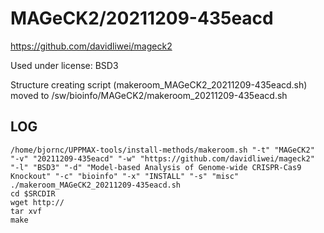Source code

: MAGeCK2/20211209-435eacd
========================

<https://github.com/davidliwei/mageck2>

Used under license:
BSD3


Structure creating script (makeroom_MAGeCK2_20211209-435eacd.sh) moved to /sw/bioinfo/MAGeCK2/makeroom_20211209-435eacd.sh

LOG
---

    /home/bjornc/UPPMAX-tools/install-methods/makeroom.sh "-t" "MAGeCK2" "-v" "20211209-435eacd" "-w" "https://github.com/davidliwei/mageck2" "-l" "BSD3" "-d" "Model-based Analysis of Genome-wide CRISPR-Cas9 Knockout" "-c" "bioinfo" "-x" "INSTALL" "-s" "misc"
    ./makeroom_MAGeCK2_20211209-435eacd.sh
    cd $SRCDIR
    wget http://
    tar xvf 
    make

▶ **Instructions to follow**
Write out the material above exactly. Skip the pictures.

▶ **Output**
Source code

: MAGeCK2/20211209-435eacd
========================

<https://github.com/davidliwei/mageck2>

Used under license:
BSD3


Structure creating script (makeroom_MAGeCK2_20211209-435eacd.sh) moved to /sw/bioinfo/MAGeCK2/makeroom_20211209-435eacd.sh

LOG
---

    /home/bjornc/UPPMAX-tools/install-methods/makeroom.sh "-t" "MAGeCK2" "-v" "20211209-435eacd" "-w" "https://github.com/davidliwei/mageck2" "-l" "BSD3" "-d" "Model-based Analysis of Genome-wide CRISPR-Cas9 Knockout" "-c" "bioinfo" "-x" "INSTALL" "-s" "misc"
    ./makeroom_MAGeCK2_20211209-435eacd.sh
    cd $SRCDIR
    wget http://
    tar xvf 
    make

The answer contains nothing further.